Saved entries
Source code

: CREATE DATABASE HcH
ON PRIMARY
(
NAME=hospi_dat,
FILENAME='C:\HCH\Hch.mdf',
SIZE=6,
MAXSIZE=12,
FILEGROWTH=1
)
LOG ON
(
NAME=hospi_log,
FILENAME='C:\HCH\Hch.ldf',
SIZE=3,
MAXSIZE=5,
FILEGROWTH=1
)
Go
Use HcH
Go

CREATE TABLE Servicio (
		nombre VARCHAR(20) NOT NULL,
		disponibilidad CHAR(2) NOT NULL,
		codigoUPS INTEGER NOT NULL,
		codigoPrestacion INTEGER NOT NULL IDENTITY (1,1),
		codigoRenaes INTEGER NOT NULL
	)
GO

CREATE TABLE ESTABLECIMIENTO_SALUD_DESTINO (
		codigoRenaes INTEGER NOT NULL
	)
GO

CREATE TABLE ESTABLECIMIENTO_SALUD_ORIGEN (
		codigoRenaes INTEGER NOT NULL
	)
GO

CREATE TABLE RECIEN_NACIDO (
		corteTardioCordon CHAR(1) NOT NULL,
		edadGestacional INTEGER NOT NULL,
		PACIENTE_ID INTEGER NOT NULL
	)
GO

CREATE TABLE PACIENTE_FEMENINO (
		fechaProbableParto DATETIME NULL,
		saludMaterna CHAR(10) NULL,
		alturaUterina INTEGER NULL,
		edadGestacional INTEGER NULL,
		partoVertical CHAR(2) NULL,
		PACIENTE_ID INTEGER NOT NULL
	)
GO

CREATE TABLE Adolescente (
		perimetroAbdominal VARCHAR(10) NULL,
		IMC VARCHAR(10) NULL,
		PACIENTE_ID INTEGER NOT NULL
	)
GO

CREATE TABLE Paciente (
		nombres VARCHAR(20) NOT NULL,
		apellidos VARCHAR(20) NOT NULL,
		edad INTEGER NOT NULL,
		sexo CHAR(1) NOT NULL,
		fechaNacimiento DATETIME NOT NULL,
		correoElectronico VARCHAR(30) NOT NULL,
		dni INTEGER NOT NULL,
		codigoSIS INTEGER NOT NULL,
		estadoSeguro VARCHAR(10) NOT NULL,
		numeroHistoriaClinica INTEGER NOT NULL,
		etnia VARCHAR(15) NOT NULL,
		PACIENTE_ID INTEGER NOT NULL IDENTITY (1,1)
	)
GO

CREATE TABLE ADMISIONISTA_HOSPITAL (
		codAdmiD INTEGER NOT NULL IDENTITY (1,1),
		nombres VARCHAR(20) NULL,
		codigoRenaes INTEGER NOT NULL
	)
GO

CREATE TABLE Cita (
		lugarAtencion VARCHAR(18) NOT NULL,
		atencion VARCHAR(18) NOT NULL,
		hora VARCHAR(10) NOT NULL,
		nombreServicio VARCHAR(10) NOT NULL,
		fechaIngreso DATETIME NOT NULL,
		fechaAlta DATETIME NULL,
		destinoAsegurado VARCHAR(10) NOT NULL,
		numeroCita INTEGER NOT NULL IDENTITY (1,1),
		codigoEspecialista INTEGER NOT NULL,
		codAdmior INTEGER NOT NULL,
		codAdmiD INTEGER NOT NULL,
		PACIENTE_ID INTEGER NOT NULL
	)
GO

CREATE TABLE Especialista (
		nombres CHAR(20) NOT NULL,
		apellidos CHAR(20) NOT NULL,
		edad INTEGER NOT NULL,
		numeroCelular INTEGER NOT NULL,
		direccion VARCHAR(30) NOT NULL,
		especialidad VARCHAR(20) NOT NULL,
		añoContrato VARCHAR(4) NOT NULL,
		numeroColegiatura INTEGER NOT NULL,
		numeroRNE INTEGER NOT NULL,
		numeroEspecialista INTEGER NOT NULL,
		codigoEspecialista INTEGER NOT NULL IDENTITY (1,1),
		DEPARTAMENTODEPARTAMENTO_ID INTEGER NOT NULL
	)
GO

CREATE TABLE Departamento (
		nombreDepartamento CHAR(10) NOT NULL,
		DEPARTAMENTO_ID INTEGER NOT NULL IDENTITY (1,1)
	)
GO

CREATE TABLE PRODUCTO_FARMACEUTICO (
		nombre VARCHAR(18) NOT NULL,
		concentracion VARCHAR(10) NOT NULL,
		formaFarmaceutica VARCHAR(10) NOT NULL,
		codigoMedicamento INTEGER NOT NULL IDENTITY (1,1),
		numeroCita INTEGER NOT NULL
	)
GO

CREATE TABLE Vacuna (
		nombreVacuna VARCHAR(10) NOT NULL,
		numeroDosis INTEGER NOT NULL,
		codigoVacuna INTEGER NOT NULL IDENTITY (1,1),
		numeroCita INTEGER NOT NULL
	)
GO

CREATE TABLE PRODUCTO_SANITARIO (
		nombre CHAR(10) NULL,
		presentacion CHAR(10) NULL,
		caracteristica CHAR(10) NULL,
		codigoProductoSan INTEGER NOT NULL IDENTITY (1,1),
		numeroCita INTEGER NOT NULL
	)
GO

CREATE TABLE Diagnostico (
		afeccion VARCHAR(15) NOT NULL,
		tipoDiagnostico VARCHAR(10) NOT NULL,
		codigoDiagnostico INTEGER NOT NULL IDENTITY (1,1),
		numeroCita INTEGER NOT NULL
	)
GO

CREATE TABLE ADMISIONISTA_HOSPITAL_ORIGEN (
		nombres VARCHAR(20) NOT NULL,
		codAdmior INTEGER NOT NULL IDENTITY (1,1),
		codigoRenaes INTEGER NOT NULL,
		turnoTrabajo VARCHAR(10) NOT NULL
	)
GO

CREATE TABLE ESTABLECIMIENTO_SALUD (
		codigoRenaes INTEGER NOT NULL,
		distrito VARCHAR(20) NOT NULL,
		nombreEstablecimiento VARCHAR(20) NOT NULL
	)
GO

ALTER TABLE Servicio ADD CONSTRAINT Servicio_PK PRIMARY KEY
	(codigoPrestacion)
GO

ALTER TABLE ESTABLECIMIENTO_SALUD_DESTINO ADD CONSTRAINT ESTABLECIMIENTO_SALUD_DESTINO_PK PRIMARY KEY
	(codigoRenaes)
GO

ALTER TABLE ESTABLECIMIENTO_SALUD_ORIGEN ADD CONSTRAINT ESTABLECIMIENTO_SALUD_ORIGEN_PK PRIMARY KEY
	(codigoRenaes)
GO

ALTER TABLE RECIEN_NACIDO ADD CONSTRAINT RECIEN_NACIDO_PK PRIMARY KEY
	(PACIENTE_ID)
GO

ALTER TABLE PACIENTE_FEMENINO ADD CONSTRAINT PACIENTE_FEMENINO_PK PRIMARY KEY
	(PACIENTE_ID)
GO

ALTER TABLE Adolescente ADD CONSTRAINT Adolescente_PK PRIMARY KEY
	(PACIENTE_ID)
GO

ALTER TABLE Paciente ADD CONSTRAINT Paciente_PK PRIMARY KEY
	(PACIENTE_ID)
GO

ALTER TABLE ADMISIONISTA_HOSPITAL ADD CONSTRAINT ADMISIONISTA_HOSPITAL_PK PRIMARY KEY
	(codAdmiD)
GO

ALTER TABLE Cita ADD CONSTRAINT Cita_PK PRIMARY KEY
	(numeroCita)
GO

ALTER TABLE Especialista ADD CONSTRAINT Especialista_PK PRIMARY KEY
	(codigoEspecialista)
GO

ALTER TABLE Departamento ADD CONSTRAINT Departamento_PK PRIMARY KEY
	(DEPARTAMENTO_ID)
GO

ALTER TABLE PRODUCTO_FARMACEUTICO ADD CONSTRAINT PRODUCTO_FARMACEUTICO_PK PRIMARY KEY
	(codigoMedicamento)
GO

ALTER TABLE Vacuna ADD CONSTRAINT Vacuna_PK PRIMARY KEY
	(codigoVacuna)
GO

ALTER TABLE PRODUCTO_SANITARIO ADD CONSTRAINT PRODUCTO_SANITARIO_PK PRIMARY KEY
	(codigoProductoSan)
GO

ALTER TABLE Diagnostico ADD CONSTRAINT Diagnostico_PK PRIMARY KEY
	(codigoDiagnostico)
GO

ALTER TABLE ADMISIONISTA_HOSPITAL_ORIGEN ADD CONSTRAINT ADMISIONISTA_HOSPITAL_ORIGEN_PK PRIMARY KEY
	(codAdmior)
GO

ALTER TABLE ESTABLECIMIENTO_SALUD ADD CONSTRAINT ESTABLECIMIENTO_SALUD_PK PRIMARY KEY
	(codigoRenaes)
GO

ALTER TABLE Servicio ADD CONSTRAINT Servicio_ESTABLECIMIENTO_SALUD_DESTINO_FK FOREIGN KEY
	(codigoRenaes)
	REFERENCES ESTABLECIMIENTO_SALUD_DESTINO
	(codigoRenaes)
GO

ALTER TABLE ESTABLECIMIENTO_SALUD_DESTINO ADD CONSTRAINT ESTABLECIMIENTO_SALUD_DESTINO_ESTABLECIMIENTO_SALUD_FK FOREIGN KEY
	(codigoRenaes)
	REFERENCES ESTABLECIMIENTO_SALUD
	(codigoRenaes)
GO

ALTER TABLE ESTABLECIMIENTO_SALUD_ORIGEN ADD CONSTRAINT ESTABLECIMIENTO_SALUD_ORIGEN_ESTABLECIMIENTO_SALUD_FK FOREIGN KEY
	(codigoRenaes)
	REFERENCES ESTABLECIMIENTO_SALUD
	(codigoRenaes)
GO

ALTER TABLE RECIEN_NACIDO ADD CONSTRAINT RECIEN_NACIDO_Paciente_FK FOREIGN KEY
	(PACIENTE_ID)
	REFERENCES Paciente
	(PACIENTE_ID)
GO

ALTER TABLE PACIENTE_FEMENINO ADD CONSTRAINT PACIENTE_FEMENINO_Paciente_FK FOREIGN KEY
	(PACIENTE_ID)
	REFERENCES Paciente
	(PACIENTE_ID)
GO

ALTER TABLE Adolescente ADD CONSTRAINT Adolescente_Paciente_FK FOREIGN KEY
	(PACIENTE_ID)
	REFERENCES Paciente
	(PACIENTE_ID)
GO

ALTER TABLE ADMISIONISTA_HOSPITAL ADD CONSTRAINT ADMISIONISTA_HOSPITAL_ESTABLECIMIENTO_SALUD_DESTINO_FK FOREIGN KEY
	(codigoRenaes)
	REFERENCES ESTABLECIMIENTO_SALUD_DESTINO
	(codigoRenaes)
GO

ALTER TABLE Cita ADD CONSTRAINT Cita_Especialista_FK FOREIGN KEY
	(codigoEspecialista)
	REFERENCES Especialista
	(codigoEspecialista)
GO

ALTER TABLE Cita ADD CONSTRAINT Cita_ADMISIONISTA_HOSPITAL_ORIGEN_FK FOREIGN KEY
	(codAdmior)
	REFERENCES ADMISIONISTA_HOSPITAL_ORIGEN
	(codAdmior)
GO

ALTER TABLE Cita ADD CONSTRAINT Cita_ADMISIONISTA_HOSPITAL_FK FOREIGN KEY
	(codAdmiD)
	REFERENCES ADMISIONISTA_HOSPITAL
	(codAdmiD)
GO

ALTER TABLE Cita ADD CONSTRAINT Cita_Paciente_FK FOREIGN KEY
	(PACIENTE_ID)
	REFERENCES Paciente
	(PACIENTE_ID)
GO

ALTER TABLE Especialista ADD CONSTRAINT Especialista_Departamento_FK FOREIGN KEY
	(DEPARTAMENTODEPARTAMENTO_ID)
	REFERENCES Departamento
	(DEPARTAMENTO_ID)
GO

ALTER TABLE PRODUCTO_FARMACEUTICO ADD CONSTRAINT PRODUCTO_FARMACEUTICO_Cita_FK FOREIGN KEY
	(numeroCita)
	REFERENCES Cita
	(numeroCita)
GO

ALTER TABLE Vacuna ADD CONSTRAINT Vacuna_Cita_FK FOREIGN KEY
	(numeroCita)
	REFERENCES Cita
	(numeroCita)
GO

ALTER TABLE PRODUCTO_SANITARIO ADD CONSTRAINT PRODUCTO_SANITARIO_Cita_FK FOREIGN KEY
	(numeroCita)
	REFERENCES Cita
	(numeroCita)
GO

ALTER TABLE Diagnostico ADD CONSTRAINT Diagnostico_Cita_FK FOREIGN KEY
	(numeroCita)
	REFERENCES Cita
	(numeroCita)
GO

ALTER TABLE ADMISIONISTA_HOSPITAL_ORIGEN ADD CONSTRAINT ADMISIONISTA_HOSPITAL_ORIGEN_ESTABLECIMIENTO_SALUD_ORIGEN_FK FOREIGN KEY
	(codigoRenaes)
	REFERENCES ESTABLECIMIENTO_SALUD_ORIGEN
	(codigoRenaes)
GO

### Exercise aim
Look for the word "DATETIME" in the data, then return every line that contains it.

### Response to the task
		fechaProbableParto DATETIME NULL,
		fechaNacimiento DATETIME NOT NULL,
		fechaIngreso DATETIME NOT NULL,
		fechaAlta DATETIME NULL,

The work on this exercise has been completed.